Angela Micocci, invece, ha presentato un sistema che consente di conciliare al meglio la gestione dei tempi casa-vita-lavoro ed è nato grazie all'impegno di un gruppo di donne appassionate di tecnologia. Il loro progetto imprenditoriale si chiama Spazio D ed è una piattaforma su cui si può mettere a disposizione il proprio tempo per svolgere determinate commissioni per qualcun altro che, dietro compenso, ne può usufruire: non avere più tempo per sé, infatti, è un problema tipicamente femminile. Se ne è accorta Marta Mainieri, che ha avuto modo di riflettere sul suo lavoro e sulla sua vita durante il periodo della gravidanza: così, ha sfruttato il suo bagaglio professionale, il tempo a disposizione e ha creato Collaboriamo.org, un sito che raccoglie diversi servizi di sharing economy (come il prestito, lo scambio, ecc.) per ottimizzare ogni risorsa.
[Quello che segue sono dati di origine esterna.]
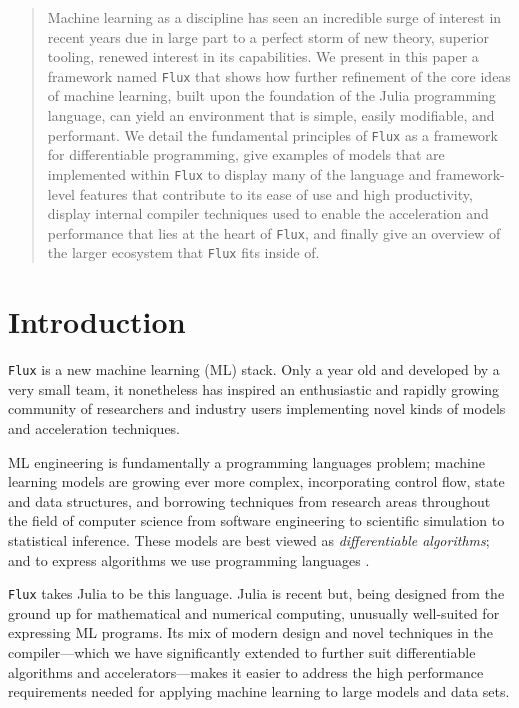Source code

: \documentclass{juliacon}
\begin{document}


\maketitle

\begin{abstract}

Machine learning as a discipline has seen an incredible surge of interest in recent years due in large part to a perfect storm of new theory, superior tooling, renewed interest in its capabilities.  We present in this paper a framework named \texttt{Flux} that shows how further refinement of the core ideas of machine learning, built upon the foundation of the Julia programming language, can yield an environment that is simple, easily modifiable, and performant.  We detail the fundamental principles of \texttt{Flux} as a framework for differentiable programming, give examples of models that are implemented within \texttt{Flux} to display many of the language and framework-level features that contribute to its ease of use and high productivity, display internal compiler techniques used to enable the acceleration and performance that lies at the heart of \texttt{Flux}, and finally give an overview of the larger ecosystem that \texttt{Flux} fits inside of.

\headingtable
\end{abstract}

\section{Introduction}

\texttt{Flux} is a new machine learning (ML) stack. Only a year old and developed by a very small team, it nonetheless has inspired an enthusiastic and rapidly growing community of researchers and industry users implementing novel kinds of models and acceleration techniques.

ML engineering is fundamentally a programming languages problem; machine learning models are growing ever more complex, incorporating control flow, state and data structures, and borrowing techniques from research areas throughout the field of computer science from software engineering to scientific simulation to statistical inference.  These models are best viewed as \textit{differentiable algorithms}; and to express algorithms we use programming languages \cite{innes2018machine}.

\texttt{Flux} takes Julia \cite{bezanson2017julia} to be this language. Julia is recent but, being designed from the ground up for mathematical and numerical computing, unusually well-suited for expressing ML programs.  Its mix of modern design and novel techniques in the compiler---which we have significantly extended to further suit differentiable algorithms and accelerators---makes it easier to address the high performance requirements needed for applying machine learning to large models and data sets.
\end{document}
Lavorare sul web ha dei vantaggi per le donne: sia perché è più flessibile di un lavoro tradizionale, dunque consente di conciliare meglio vita e lavoro, sia perché richiede investimenti più bassi di un progetto imprenditoriale tradizionale.
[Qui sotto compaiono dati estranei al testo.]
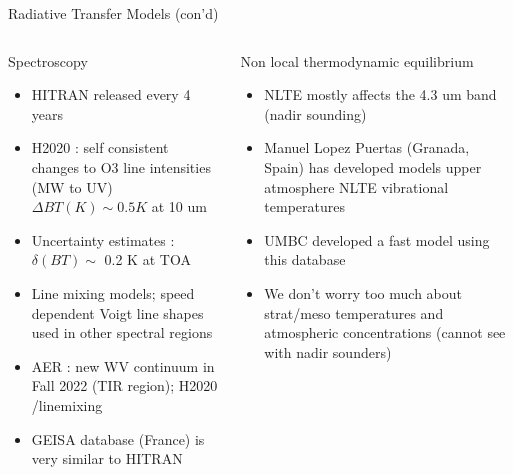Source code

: \documentclass[10pt,t]{beamer}
\begin{document}
\begin{frame}[shrink=2]{Radiative Transfer Models (con'd)}
\vspace{-0.1in}
\begin{columns}

\begin{column}{0.55\columnwidth}
\begin{block}{Spectroscopy}
  \begin{itemize}
  \item HITRAN released every 4 years
  \item H2020 : self consistent changes to O3 line intensities (MW to UV) $\Delta BT(K) \sim 0.5K$ at 10 um
  \item Uncertainty estimates : $\delta(BT) \sim$ 0.2 K at TOA  
  \item Line mixing models; speed dependent Voigt line shapes used in other spectral regions
  \item AER : new WV continuum in Fall 2022 (TIR region); H2020 \cd/\methane linemixing
  \item GEISA database (France) is very similar to HITRAN

  \end{itemize}
\end{block}
\end{column}

\begin{column}{0.55\columnwidth}
\begin{block}{Non local thermodynamic equilibrium}
  \begin{itemize}
  \item NLTE mostly affects the 4.3 um \cd band (nadir sounding)
  \item Manuel Lopez Puertas (Granada, Spain) has developed models upper atmosphere NLTE vibrational temperatures
  \item UMBC developed a fast model using this database
  \item We don't worry too much about strat/meso temperatures and atmospheric concentrations (cannot see with nadir sounders)
  \end{itemize}
\end{block}
\end{column}
\end{columns}
\end{frame}
\end{document}

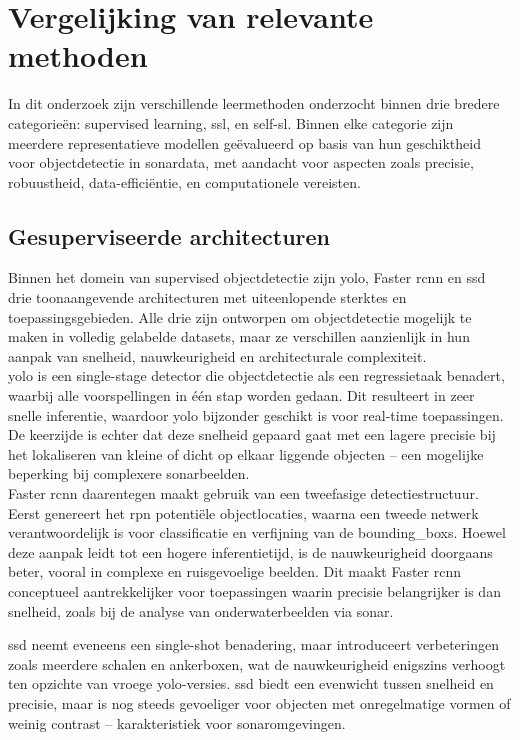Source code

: \section{Vergelijking van relevante methoden}

In dit onderzoek zijn verschillende leermethoden onderzocht binnen drie bredere categorieën: supervised learning, \gls{ssl}, en \gls{self-sl}. Binnen elke categorie zijn meerdere representatieve modellen geëvalueerd op basis van hun geschiktheid voor objectdetectie in sonardata, met aandacht voor aspecten zoals precisie, robuustheid, data-efficiëntie, en computationele vereisten. 

\subsection{Gesuperviseerde architecturen}

Binnen het domein van supervised objectdetectie zijn \gls{yolo}, Faster \gls{rcnn} en \gls{ssd} drie toonaangevende architecturen met uiteenlopende sterktes en toepassingsgebieden. Alle drie zijn ontworpen om objectdetectie mogelijk te maken in volledig gelabelde datasets, maar ze verschillen aanzienlijk in hun aanpak van snelheid, nauwkeurigheid en architecturale complexiteit. \\

\gls{yolo} is een single-stage detector die objectdetectie als een regressietaak benadert, waarbij alle voorspellingen in één stap worden gedaan. Dit resulteert in zeer snelle inferentie, waardoor \gls{yolo} bijzonder geschikt is voor real-time toepassingen. De keerzijde is echter dat deze snelheid gepaard gaat met een lagere precisie bij het lokaliseren van kleine of dicht op elkaar liggende objecten -- een mogelijke beperking bij complexere sonarbeelden. \\

Faster \gls{rcnn} daarentegen maakt gebruik van een tweefasige detectiestructuur. Eerst genereert het \gls{rpn} potentiële objectlocaties, waarna een tweede netwerk verantwoordelijk is voor classificatie en verfijning van de \glspl{bounding_box}. Hoewel deze aanpak leidt tot een hogere inferentietijd, is de nauwkeurigheid doorgaans beter, vooral in complexe en ruisgevoelige beelden. Dit maakt Faster \gls{rcnn} conceptueel aantrekkelijker voor toepassingen waarin precisie belangrijker is dan snelheid, zoals bij de analyse van onderwaterbeelden via sonar.

\gls{ssd} neemt eveneens een single-shot benadering, maar introduceert verbeteringen zoals meerdere schalen en ankerboxen, wat de nauwkeurigheid enigszins verhoogt ten opzichte van vroege \gls{yolo}-versies. \gls{ssd} biedt een evenwicht tussen snelheid en precisie, maar is nog steeds gevoeliger voor objecten met onregelmatige vormen of weinig contrast -- karakteristiek voor sonaromgevingen.

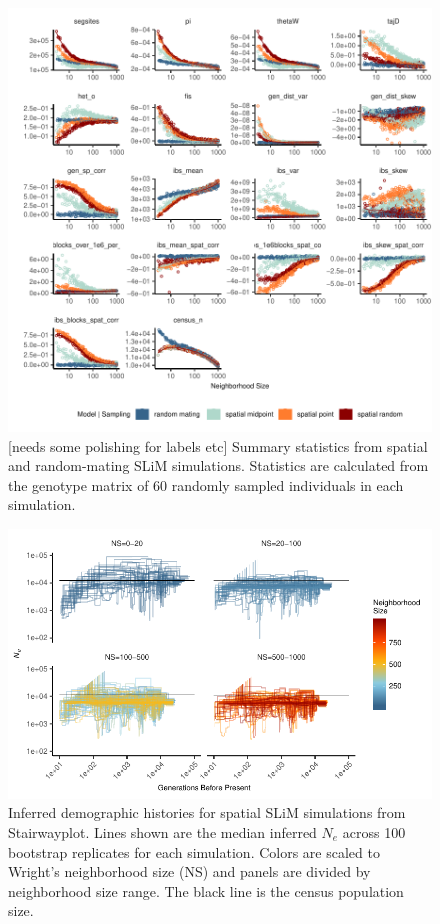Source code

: \documentclass[9pt,twocolumn,twoside,lineno]{gsajnl}
\begin{document}
\begin{figure}[p]
\centering
\includegraphics[width=\textwidth]{sumstats_by_neighbors.pdf}
\caption{[needs some polishing for labels etc] Summary statistics from spatial and random-mating SLiM simulations. Statistics are calculated from the genotype matrix of 60 randomly sampled individuals in each simulation.}
\label{fig:spectrum}
\end{figure}

\afterpage{\clearpage}
\begin{figure}[p]
\centering
\includegraphics[width=\textwidth]{stairwayplot_by_sigma_facets.pdf}
\caption{Inferred demographic histories for spatial SLiM simulations from Stairwayplot. Lines shown are the median inferred $N_{e}$ across 100 bootstrap replicates for each simulation. Colors are scaled to Wright's neighborhood size (NS) and panels are divided by neighborhood size range. The black line is the census population size.}
\label{fig:spectrum}
\end{figure}
\end{document}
Secondo le stime della Commissione Europea, nel 2015 il settore dell'ICT (Information and Communication Technology) richiederà l'impiego di 7 milioni di persone, e si calcola che solo il 30% di queste saranno donne: ma i dati UE dicono anche che non siamo preparati a questi numeri e avremo circa 700mila profili inadeguati a ricoprire le posizioni richieste.
Inoltre all'incirca il 65-70% delle scelte di acquisto è determinato da donne e le vendite saranno sempre più spesso online. Comprendere la presenza femminile all'interno di questo comparto è quindi essenziale anche nelle stategie di business, al fine di orientare l'offerta verso le preferenze della clientela.
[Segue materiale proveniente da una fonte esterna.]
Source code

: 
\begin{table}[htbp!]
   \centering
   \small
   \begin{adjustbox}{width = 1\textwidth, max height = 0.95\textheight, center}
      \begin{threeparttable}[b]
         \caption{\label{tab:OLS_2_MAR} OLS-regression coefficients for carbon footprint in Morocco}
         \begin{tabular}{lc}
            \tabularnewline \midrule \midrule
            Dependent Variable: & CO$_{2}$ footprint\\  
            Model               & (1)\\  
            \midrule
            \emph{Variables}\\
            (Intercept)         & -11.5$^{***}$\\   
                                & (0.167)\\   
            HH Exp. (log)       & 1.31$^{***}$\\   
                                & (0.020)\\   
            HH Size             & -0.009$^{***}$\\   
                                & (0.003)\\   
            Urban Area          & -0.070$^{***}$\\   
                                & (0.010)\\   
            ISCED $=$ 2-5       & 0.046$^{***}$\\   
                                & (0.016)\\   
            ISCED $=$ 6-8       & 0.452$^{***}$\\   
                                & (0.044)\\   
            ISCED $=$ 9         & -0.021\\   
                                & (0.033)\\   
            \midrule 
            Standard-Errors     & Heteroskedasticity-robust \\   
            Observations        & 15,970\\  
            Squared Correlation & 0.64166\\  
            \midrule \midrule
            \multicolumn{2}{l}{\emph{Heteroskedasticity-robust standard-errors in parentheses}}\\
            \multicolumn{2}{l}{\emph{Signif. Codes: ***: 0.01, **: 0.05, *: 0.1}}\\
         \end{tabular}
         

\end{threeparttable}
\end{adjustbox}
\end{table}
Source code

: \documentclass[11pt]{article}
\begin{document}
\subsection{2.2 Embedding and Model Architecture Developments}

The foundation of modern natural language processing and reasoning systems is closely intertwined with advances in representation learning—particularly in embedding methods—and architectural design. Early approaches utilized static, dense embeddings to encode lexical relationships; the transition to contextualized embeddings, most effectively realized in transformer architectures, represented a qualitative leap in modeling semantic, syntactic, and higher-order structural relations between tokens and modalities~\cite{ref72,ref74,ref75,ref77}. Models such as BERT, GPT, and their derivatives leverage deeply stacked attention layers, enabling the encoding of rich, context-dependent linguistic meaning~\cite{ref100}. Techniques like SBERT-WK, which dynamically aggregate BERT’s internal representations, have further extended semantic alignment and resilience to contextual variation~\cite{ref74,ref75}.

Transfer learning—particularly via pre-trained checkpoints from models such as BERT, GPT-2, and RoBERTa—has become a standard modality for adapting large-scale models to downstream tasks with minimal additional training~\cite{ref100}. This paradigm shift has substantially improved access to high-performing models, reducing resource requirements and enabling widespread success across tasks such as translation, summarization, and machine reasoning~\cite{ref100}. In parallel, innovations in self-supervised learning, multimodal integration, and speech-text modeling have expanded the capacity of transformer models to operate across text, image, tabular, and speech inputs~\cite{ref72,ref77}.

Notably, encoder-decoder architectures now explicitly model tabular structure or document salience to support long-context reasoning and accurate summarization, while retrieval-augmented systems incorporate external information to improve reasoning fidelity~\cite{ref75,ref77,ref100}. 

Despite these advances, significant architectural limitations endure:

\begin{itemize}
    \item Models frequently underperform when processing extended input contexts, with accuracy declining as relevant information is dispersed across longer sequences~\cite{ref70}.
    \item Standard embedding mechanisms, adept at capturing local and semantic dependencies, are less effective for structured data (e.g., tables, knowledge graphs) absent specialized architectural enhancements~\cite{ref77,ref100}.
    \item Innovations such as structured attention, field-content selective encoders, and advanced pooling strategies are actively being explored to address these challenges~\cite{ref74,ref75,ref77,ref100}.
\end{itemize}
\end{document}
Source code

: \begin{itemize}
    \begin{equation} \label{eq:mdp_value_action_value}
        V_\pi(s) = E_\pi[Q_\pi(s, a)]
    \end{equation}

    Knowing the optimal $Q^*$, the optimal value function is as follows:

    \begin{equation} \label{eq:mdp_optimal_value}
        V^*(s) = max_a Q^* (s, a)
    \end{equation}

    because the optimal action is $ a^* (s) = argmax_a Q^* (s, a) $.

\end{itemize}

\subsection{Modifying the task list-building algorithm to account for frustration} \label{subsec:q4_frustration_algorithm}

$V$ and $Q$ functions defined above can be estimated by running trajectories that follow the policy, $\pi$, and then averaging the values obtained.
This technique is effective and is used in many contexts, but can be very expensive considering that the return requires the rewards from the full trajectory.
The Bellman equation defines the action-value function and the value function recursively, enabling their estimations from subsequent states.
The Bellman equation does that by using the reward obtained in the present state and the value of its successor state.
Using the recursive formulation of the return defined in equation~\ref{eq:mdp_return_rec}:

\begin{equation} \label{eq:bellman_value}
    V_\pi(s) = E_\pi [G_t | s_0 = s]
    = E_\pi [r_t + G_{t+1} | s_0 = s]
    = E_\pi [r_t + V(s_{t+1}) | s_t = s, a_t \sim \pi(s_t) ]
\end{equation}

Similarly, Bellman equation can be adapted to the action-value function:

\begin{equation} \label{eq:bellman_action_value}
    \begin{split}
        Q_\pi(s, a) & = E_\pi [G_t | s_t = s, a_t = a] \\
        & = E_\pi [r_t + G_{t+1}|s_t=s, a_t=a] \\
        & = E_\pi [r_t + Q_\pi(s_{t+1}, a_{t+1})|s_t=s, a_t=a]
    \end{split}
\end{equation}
Si stima che le donne utilizzino la rete più degli uomini per cercare servizi. Invece utilizzarla per fare networking è ancora una prerogativa maschile: "Un gap che deve essere colmato", secondo Flavia Marzano - docente alla Sapienza di Laboratorio di Tecnologie per la Comunicazione Digitale e ideatrice della mailing list Wister (Women for Intelligent and Smart Territories) - "perché è essenziale per costruirsi una rete di supporto, consenso e dunque, opportunità di carriera" (dati interessanti in questo senso sono forniti anche dal sociologo Richard Florida).
Il famoso "tetto di cristallo", quindi, esiste anche per colpa di un "gender digital divide"?
A guardare le storie di queste donne impegnate si direbbe che il divario tecnologico sia stato superato: i loro progetti sono innovativi, concreti, immediatamente fruibili. Quello che ancora manca è la sicurezza di guadagnarci su.
In fondo, però, non è quello il punto: le donne che hanno creato queste piattaforme, quasi tutte gratuite per gli utenti, l’hanno fatto con l'entusiasmo e la volontà di mettere a frutto le proprie conoscenze per il bene comune, per migliorare la vita di qualcun altro.